A couple of months ago I sat down and made a master to do list that was 6 years coming for some parts of it. The list had over 100 things on it. It ranged from small things, like buy bananas to big things, like completely cleaning the 6 years of cobwebs, sawdust and coal dust from every inch of our basement that who knew how long it would take to complete. Within 2 months I completed all but 5 things on the list. It was harrowing as I couldn't get much of it done in such a long time and then in a seemingly short period of time I accomplished a great deal.
I felt such elation, such accomplishment, such a weight lifted off of my shoulders. With that being said those 5 things loomed over me like a monster's shadow. That shadow followed me every day and everywhere I went.

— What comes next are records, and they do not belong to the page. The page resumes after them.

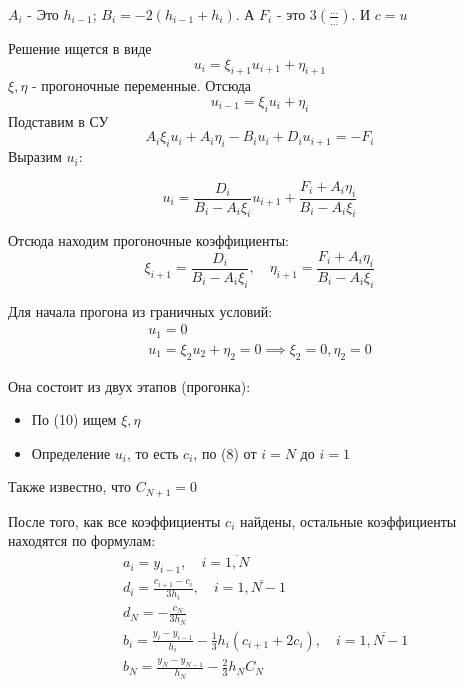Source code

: $A_i$ - Это  $h_{i-1}$; $B_i = -2(h_{i-1} + h_i)$. А $F_i$ - это  $3(\frac{\ldots}{\ldots})$.
И $c = u$

\medskip

Решение ищется в виде
\begin{equation}
u_i = \xi_{i+1}u_{i+1} + \eta_{i+1}
\end{equation}
$\xi, \eta$ - прогоночные переменные. Отсюда
 \[
u_{i-1} = \xi_{i}u_i + \eta_i
\]
Подставим в СУ
\[
A_i\xi_iu_i + A_i\eta_i - B_iu_i + D_iu_{i+1} = -F_i
\]
Выразим $u_i$:

\begin{equation}
u_i = \frac{D_i}{B_i - A_i\xi_i}u_{i+1} + \frac{F_i + A_i\eta_i}{B_i - A_i\xi_i}
\end{equation}

Отсюда находим прогоночные коэффициенты:
\begin{equation}
    \xi_{i+1} = \frac{D_i}{B_i - A_i\xi_i}, \quad \eta_{i+1} = 
    \frac{F_i + A_i\eta_i}{B_i - A_i\xi_i}
\end{equation}

Для начала прогона из граничных условий:
\begin{gather*}
    u_1=0\\
    u_1=\xi_2u_2 + \eta_2 = 0 \implies \xi_2 = 0, \eta_2 = 0
\end{gather*}

Она состоит из двух этапов (прогонка):
\begin{itemize}
    \item По (10) ищем $\xi, \eta$
    \item Определение  $u_i$, то есть  $c_i$, по (8) от $i=N$ до  $i = 1$
\end{itemize}
Также известно, что $C_{N+1} = 0$


\medskip

После того, как все коэффициенты $c_i$ найдены, остальные коэффициенты находятся по формулам:
 \begin{align*}
    &a_i = y_{i-1},\quad i=\overline{1,N}\\
    &d_i = \frac{c_{i+1} - c_i}{3h_i},\quad i = \overline{1,N-1}\\
    &d_{N} = - \frac{c_{N}}{3h_{N}}\\
    &b_i = \frac{y_{i} - y_{i-1}}{h_i} - \frac{1}{3}h_i(c_{i+1} + 2c_i), \quad i = \overline{1,N-1}\\
    &b_{N} = \frac{y_{N} - y_{N-1}}{h_{N}} - \frac{2}{3}h_{N}C_{N}\\
\end{align*}

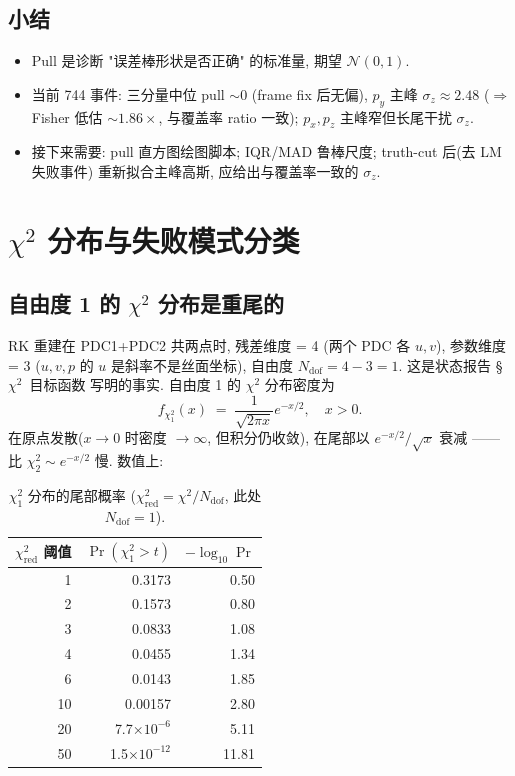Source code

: \subsection{小结}
\label{sec:partIII:pulls:summary}

\begin{itemize}[nosep]
  \item Pull 是诊断 "误差棒形状是否正确" 的标准量, 期望 $\mathcal{N}(0, 1)$.
  \item 当前 744 事件: 三分量中位 pull $\sim 0$ (frame fix 后无偏), $p_y$ 主峰 $\sigma_z \approx 2.48$ ($\Rightarrow$ Fisher 低估 $\sim 1.86\times$, 与覆盖率 ratio 一致); $p_x, p_z$ 主峰窄但长尾干扰 $\sigma_z$.
  \item 接下来需要: pull 直方图绘图脚本; IQR/MAD 鲁棒尺度; truth-cut 后(去 LM 失败事件) 重新拟合主峰高斯, 应给出与覆盖率一致的 $\sigma_z$.
\end{itemize}


\section{$\chi^2$ 分布与失败模式分类}
\label{sec:partIII:chi2}

\subsection{自由度 1 的 $\chi^2$ 分布是重尾的}
\label{sec:partIII:chi2:dof1}

RK 重建在 PDC1+PDC2 共两点时, 残差维度 = 4 (两个 PDC 各 $u, v$), 参数维度 = 3 ($u, v, p$ 的 $u$ 是斜率不是丝面坐标), 自由度 $N_{\mathrm{dof}} = 4 - 3 = 1$. 这是状态报告 §\(\chi^2\)~目标函数 写明的事实. 自由度 1 的 $\chi^2$ 分布密度为
\[
  f_{\chi^2_1}(x) \;=\; \frac{1}{\sqrt{2\pi x}} e^{-x/2}, \quad x > 0.
\]
在原点发散($x \to 0$ 时密度 $\to \infty$, 但积分仍收敛), 在尾部以 $e^{-x/2}/\sqrt{x}$ 衰减 —— 比 $\chi^2_2 \sim e^{-x/2}$ 慢. 数值上:

\begin{table}[H]
\centering\small
\caption{$\chi^2_1$ 分布的尾部概率 ($\chi^2_{\mathrm{red}} = \chi^2 / N_{\mathrm{dof}}$, 此处 $N_{\mathrm{dof}} = 1$).}
\label{tab:partIII:chi2_tail_theory}
\begin{tabular}{rrr}
\toprule
$\chi^2_{\mathrm{red}}$ 阈值 & $\Pr(\chi^2_1 > t)$ & $-\log_{10}\Pr$ \\
\midrule
1   & 0.3173 & 0.50 \\
2   & 0.1573 & 0.80 \\
3   & 0.0833 & 1.08 \\
4   & 0.0455 & 1.34 \\
6   & 0.0143 & 1.85 \\
10  & 0.00157 & 2.80 \\
20  & 7.7$\times 10^{-6}$ & 5.11 \\
50  & 1.5$\times 10^{-12}$ & 11.81 \\
\bottomrule
\end{tabular}
\end{table}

Today, another month later, I decided to keep an ongoing master to do list that I would then be able to look back and see all that I had accomplished and all that I had the potential to do. Also, the big things that would take a long time to do would not seem so daunting if I broke them down into smaller steps. Looking at the list those 5 things left over, now dwarfed by the other 50 things I just added behind them, it just seems that I can choose how I want to spend my time and otherwise not waste my time. Always moving forward. I can look back, but positively.
It dawned on me that this list will never end and life is about choices and prioritizing and maximizing my time. I am ready to take on whatever big step or challenge that comes my way. I'm looking into the support that will catch me if I stumble or fall. I cannot help but smile because every day is a gift, a triumph, another sunset to watch in awe and enjoyment. I'm looking for more and more everyday. I think when my days are filled without care of TV schedules or housework I can truly be head up and striding forward without hesitation. I can actually look forward to what the curve ball will be coming at me tomorrow.
Goodnight sweet progress of that curve.